_Problem_
Your response should be a copy of each line in the listing below that includes the word "varphi".

_Material for this exercise_
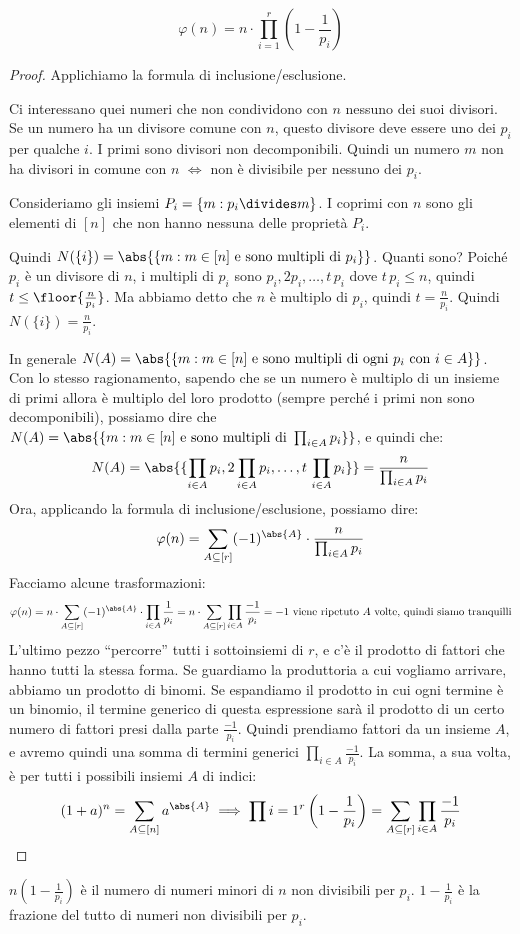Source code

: \begin{theorem}
	\[
		\varphi(n) = n \cdot \prod_{i=1}^{r} \left( 1 - \frac{1}{p_i} \right)
	\]
\end{theorem}

\begin{proof}
	Applichiamo la formula di inclusione/esclusione.

	Ci interessano quei numeri che non condividono con $n$ nessuno dei suoi divisori.
	Se un numero ha un divisore comune con $n$, questo divisore deve essere uno dei $p_i$ per qualche $i$.
	I primi sono divisori non decomponibili.
	Quindi un numero $m$ non ha divisori in comune con $n$ $\iff$ non \`e divisibile per nessuno dei $p_i$.

	Consideriamo gli insiemi $P_i = \{ m : p_i \divides m \}$.
	I coprimi con $n$ sono gli elementi di $[n]$ che non hanno nessuna delle propriet\`a $P_i$.

	Quindi $N(\{i\}) = \abs{\{ m : m \in [n] \text{ e sono multipli di } p_i \}}$.
	Quanti sono?
	Poich\'e $p_i$ \`e un divisore di $n$, i multipli di $p_i$ sono $p_i, 2 p_i, \dots, t \, p_i$ dove $t \, p_i \le n$, quindi $t \le \floor{\frac{n}{p_i}}$.
	Ma abbiamo detto che $n$ \`e multiplo di $p_i$, quindi $t = \frac{n}{p_i}$.
	Quindi $N(\{i\}) = \frac{n}{p_i}$.

	In generale $N(A) = \abs{\{m : m \in [n] \text{ e sono multipli di ogni } p_i \text{ con } i \in A \}}$.
	Con lo stesso ragionamento, sapendo che se un numero \`e multiplo di un insieme di primi allora \`e multiplo del loro prodotto (sempre perch\'e i primi non sono decomponibili), possiamo dire che $N(A) = \abs{\{ m : m \in [n] \text{ e sono multipli di } \prod_{i \in A} p_i\}}$, e quindi che:
	\[
		N(A) = \abs{\{ \prod_{i \in A} p_i, 2 \prod_{i \in A} p_i, \dots, t \, \prod_{i \in A} p_i \}} = \frac{n}{\prod_{i \in A} p_i}
	\]
	Ora, applicando la formula di inclusione/esclusione, possiamo dire:
	\[
		\varphi(n) = \sum_{A \subseteq [r]} (-1)^{\abs{A}} \cdot \frac{n}{\prod_{i \in A} p_i}
	\]
	Facciamo alcune trasformazioni:
	\[
		\varphi(n) =  n \cdot \sum_{A \subseteq [r]} (-1)^{\abs{A}} \cdot \prod_{i \in A} \frac{1}{p_i} =
		n \cdot \sum_{A \subseteq [r]} \prod_{i \in A} \frac{-1}{p_i} = \text{$-1$ viene ripetuto $A$ volte, quindi siamo tranquilli}
	\]
	L'ultimo pezzo ``percorre'' tutti i sottoinsiemi di $r$, e c'\`e il prodotto di fattori che hanno tutti la stessa forma.
	Se guardiamo la produttoria a cui vogliamo arrivare, abbiamo un prodotto di binomi.
	Se espandiamo il prodotto in cui ogni termine \`e un binomio, il termine generico di questa espressione sar\`a il prodotto di un certo numero di fattori presi dalla parte $\frac{-1}{p_i}$.
	Quindi prendiamo fattori da un insieme $A$, e avremo quindi una somma di termini generici $\prod_{i \in A} \frac{-1}{p_i}$.
	La somma, a sua volta, \`e per tutti i possibili insiemi $A$ di indici:
	\[
		(1 + a)^n = \sum_{A \subseteq [n]} a^{\abs{A}} \implies \prod{i = 1}^{r} \left( 1 - \frac{1}{p_i} \right) = \sum_{A \subseteq [r]} \prod_{i \in A} \frac{-1}{p_i}
	\]
\end{proof}

$n \left( 1 - \frac{1}{p_i} \right)$ \`e il numero di numeri minori di $n$ non divisibili per $p_i$.
$1 - \frac{1}{p_i}$ \`e la frazione del tutto di numeri non divisibili per $p_i$.







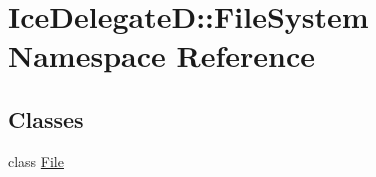 \hypertarget{namespace_ice_delegate_d_1_1_file_system}{}\section{Ice\+Delegate\+D\+:\+:File\+System Namespace Reference}
\label{namespace_ice_delegate_d_1_1_file_system}
\subsection*{Classes}
\begin{DoxyCompactItemize}
\item 
class \hyperlink{class_ice_delegate_d_1_1_file_system_1_1_file}{File}
\end{DoxyCompactItemize}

_Task solution_
		\varphi(n) = n \cdot \prod_{i=1}^{r} \left( 1 - \frac{1}{p_i} \right)
		\varphi(n) = \sum_{A \subseteq [r]} (-1)^{\abs{A}} \cdot \frac{n}{\prod_{i \in A} p_i}
		\varphi(n) =  n \cdot \sum_{A \subseteq [r]} (-1)^{\abs{A}} \cdot \prod_{i \in A} \frac{1}{p_i} =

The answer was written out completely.